_WORK REQUIRED_
The expected response is the full set of records, unchanged.
---------- AVAILABLE DATA ----------
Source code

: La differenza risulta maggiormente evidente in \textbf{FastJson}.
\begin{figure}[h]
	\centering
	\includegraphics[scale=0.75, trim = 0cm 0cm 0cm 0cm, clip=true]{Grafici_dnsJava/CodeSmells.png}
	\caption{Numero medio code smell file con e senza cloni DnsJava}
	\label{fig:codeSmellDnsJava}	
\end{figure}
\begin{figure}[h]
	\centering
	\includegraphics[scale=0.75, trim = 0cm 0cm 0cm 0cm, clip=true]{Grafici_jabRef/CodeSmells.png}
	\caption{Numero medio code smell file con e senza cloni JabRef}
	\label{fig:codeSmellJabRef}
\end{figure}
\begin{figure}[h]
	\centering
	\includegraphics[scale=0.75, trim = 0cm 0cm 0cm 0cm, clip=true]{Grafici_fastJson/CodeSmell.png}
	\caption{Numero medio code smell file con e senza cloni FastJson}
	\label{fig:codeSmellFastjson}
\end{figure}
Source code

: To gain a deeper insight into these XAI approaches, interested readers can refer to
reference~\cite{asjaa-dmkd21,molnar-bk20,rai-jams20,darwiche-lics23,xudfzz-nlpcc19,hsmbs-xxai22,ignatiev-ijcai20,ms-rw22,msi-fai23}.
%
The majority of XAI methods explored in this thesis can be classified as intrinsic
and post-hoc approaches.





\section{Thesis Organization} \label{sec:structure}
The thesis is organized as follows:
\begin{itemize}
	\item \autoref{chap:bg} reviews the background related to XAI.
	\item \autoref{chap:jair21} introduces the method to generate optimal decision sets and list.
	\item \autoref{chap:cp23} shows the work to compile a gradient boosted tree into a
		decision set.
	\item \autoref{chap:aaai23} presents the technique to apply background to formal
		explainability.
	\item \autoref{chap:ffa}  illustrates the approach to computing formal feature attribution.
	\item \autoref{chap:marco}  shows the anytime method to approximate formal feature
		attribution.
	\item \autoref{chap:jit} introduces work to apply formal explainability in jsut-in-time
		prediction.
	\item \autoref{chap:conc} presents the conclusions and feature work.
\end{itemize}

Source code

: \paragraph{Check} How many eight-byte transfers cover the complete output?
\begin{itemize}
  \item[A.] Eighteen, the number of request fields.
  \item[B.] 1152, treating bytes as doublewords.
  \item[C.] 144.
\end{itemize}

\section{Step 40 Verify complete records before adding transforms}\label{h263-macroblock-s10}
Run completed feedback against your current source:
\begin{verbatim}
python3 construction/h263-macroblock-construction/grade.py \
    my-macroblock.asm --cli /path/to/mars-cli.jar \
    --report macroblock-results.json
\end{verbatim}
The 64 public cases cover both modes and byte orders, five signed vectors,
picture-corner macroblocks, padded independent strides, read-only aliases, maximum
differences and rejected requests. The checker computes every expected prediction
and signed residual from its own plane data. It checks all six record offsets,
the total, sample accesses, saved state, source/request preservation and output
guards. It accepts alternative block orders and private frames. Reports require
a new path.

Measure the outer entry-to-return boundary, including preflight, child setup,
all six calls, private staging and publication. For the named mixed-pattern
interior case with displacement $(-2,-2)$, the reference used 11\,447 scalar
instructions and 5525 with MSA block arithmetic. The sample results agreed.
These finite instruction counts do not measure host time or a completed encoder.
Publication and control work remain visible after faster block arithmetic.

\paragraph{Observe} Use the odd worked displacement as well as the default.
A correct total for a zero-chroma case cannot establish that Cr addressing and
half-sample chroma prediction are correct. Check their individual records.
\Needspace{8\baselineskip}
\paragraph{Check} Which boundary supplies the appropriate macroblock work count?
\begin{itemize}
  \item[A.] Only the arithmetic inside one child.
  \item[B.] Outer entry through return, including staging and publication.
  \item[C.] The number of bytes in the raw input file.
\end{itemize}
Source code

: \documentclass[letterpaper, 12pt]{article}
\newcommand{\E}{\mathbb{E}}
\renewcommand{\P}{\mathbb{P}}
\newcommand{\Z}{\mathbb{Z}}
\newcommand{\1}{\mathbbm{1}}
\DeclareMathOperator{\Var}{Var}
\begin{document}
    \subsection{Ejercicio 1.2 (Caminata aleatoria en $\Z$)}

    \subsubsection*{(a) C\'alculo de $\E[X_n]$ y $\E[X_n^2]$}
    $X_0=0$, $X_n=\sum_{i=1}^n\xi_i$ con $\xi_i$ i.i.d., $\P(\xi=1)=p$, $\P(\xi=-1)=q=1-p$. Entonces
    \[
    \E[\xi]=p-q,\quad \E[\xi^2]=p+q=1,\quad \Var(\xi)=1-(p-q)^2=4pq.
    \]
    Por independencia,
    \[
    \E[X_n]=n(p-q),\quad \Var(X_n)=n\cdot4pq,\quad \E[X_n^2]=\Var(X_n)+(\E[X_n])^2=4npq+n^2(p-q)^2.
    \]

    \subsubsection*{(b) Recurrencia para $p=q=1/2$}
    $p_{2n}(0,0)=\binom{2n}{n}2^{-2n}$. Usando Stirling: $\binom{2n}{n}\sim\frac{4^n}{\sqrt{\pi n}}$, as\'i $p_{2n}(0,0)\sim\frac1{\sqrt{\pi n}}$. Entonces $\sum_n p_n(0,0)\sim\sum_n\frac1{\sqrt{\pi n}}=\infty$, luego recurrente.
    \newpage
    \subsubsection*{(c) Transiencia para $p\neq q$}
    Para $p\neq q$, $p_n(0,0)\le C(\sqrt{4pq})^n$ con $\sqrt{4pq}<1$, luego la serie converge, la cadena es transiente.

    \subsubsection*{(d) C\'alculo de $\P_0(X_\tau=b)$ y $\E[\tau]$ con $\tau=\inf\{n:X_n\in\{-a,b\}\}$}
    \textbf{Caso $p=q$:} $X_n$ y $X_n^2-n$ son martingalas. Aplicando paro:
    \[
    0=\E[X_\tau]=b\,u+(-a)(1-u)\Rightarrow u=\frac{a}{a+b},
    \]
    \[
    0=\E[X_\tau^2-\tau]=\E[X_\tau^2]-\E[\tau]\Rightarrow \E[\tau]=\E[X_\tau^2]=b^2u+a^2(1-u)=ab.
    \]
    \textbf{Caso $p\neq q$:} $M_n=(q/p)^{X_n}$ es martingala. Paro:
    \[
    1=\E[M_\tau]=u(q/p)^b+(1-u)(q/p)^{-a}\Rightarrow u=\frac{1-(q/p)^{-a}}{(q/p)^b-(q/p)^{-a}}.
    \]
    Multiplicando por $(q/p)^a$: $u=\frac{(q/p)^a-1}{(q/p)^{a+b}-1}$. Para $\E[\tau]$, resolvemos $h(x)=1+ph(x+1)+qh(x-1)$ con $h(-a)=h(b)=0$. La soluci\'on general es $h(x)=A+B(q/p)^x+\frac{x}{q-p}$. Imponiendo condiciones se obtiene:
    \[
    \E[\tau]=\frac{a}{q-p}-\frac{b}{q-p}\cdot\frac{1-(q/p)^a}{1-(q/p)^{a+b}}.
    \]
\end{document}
----------
_RESULT OF THIS EXERCISE_
Source code

: La differenza risulta maggiormente evidente in \textbf{FastJson}.
\begin{figure}[h]
	\centering
	\includegraphics[scale=0.75, trim = 0cm 0cm 0cm 0cm, clip=true]{Grafici_dnsJava/CodeSmells.png}
	\caption{Numero medio code smell file con e senza cloni DnsJava}
	\label{fig:codeSmellDnsJava}	
\end{figure}
\begin{figure}[h]
	\centering
	\includegraphics[scale=0.75, trim = 0cm 0cm 0cm 0cm, clip=true]{Grafici_jabRef/CodeSmells.png}
	\caption{Numero medio code smell file con e senza cloni JabRef}
	\label{fig:codeSmellJabRef}
\end{figure}
\begin{figure}[h]
	\centering
	\includegraphics[scale=0.75, trim = 0cm 0cm 0cm 0cm, clip=true]{Grafici_fastJson/CodeSmell.png}
	\caption{Numero medio code smell file con e senza cloni FastJson}
	\label{fig:codeSmellFastjson}
\end{figure}
Source code

: To gain a deeper insight into these XAI approaches, interested readers can refer to
reference~\cite{asjaa-dmkd21,molnar-bk20,rai-jams20,darwiche-lics23,xudfzz-nlpcc19,hsmbs-xxai22,ignatiev-ijcai20,ms-rw22,msi-fai23}.
%
The majority of XAI methods explored in this thesis can be classified as intrinsic
and post-hoc approaches.





\section{Thesis Organization} \label{sec:structure}
The thesis is organized as follows:
\begin{itemize}
	\item \autoref{chap:bg} reviews the background related to XAI.
	\item \autoref{chap:jair21} introduces the method to generate optimal decision sets and list.
	\item \autoref{chap:cp23} shows the work to compile a gradient boosted tree into a
		decision set.
	\item \autoref{chap:aaai23} presents the technique to apply background to formal
		explainability.
	\item \autoref{chap:ffa}  illustrates the approach to computing formal feature attribution.
	\item \autoref{chap:marco}  shows the anytime method to approximate formal feature
		attribution.
	\item \autoref{chap:jit} introduces work to apply formal explainability in jsut-in-time
		prediction.
	\item \autoref{chap:conc} presents the conclusions and feature work.
\end{itemize}

Source code

: \paragraph{Check} How many eight-byte transfers cover the complete output?
\begin{itemize}
  \item[A.] Eighteen, the number of request fields.
  \item[B.] 1152, treating bytes as doublewords.
  \item[C.] 144.
\end{itemize}

\section{Step 40 Verify complete records before adding transforms}\label{h263-macroblock-s10}
Run completed feedback against your current source:
\begin{verbatim}
python3 construction/h263-macroblock-construction/grade.py \
    my-macroblock.asm --cli /path/to/mars-cli.jar \
    --report macroblock-results.json
\end{verbatim}
The 64 public cases cover both modes and byte orders, five signed vectors,
picture-corner macroblocks, padded independent strides, read-only aliases, maximum
differences and rejected requests. The checker computes every expected prediction
and signed residual from its own plane data. It checks all six record offsets,
the total, sample accesses, saved state, source/request preservation and output
guards. It accepts alternative block orders and private frames. Reports require
a new path.

Measure the outer entry-to-return boundary, including preflight, child setup,
all six calls, private staging and publication. For the named mixed-pattern
interior case with displacement $(-2,-2)$, the reference used 11\,447 scalar
instructions and 5525 with MSA block arithmetic. The sample results agreed.
These finite instruction counts do not measure host time or a completed encoder.
Publication and control work remain visible after faster block arithmetic.

\paragraph{Observe} Use the odd worked displacement as well as the default.
A correct total for a zero-chroma case cannot establish that Cr addressing and
half-sample chroma prediction are correct. Check their individual records.
\Needspace{8\baselineskip}
\paragraph{Check} Which boundary supplies the appropriate macroblock work count?
\begin{itemize}
  \item[A.] Only the arithmetic inside one child.
  \item[B.] Outer entry through return, including staging and publication.
  \item[C.] The number of bytes in the raw input file.
\end{itemize}
Source code

: \documentclass[letterpaper, 12pt]{article}
\newcommand{\E}{\mathbb{E}}
\renewcommand{\P}{\mathbb{P}}
\newcommand{\Z}{\mathbb{Z}}
\newcommand{\1}{\mathbbm{1}}
\DeclareMathOperator{\Var}{Var}
\begin{document}
    \subsection{Ejercicio 1.2 (Caminata aleatoria en $\Z$)}

    \subsubsection*{(a) C\'alculo de $\E[X_n]$ y $\E[X_n^2]$}
    $X_0=0$, $X_n=\sum_{i=1}^n\xi_i$ con $\xi_i$ i.i.d., $\P(\xi=1)=p$, $\P(\xi=-1)=q=1-p$. Entonces
    \[
    \E[\xi]=p-q,\quad \E[\xi^2]=p+q=1,\quad \Var(\xi)=1-(p-q)^2=4pq.
    \]
    Por independencia,
    \[
    \E[X_n]=n(p-q),\quad \Var(X_n)=n\cdot4pq,\quad \E[X_n^2]=\Var(X_n)+(\E[X_n])^2=4npq+n^2(p-q)^2.
    \]

    \subsubsection*{(b) Recurrencia para $p=q=1/2$}
    $p_{2n}(0,0)=\binom{2n}{n}2^{-2n}$. Usando Stirling: $\binom{2n}{n}\sim\frac{4^n}{\sqrt{\pi n}}$, as\'i $p_{2n}(0,0)\sim\frac1{\sqrt{\pi n}}$. Entonces $\sum_n p_n(0,0)\sim\sum_n\frac1{\sqrt{\pi n}}=\infty$, luego recurrente.
    \newpage
    \subsubsection*{(c) Transiencia para $p\neq q$}
    Para $p\neq q$, $p_n(0,0)\le C(\sqrt{4pq})^n$ con $\sqrt{4pq}<1$, luego la serie converge, la cadena es transiente.

    \subsubsection*{(d) C\'alculo de $\P_0(X_\tau=b)$ y $\E[\tau]$ con $\tau=\inf\{n:X_n\in\{-a,b\}\}$}
    \textbf{Caso $p=q$:} $X_n$ y $X_n^2-n$ son martingalas. Aplicando paro:
    \[
    0=\E[X_\tau]=b\,u+(-a)(1-u)\Rightarrow u=\frac{a}{a+b},
    \]
    \[
    0=\E[X_\tau^2-\tau]=\E[X_\tau^2]-\E[\tau]\Rightarrow \E[\tau]=\E[X_\tau^2]=b^2u+a^2(1-u)=ab.
    \]
    \textbf{Caso $p\neq q$:} $M_n=(q/p)^{X_n}$ es martingala. Paro:
    \[
    1=\E[M_\tau]=u(q/p)^b+(1-u)(q/p)^{-a}\Rightarrow u=\frac{1-(q/p)^{-a}}{(q/p)^b-(q/p)^{-a}}.
    \]
    Multiplicando por $(q/p)^a$: $u=\frac{(q/p)^a-1}{(q/p)^{a+b}-1}$. Para $\E[\tau]$, resolvemos $h(x)=1+ph(x+1)+qh(x-1)$ con $h(-a)=h(b)=0$. La soluci\'on general es $h(x)=A+B(q/p)^x+\frac{x}{q-p}$. Imponiendo condiciones se obtiene:
    \[
    \E[\tau]=\frac{a}{q-p}-\frac{b}{q-p}\cdot\frac{1-(q/p)^a}{1-(q/p)^{a+b}}.
    \]
\end{document}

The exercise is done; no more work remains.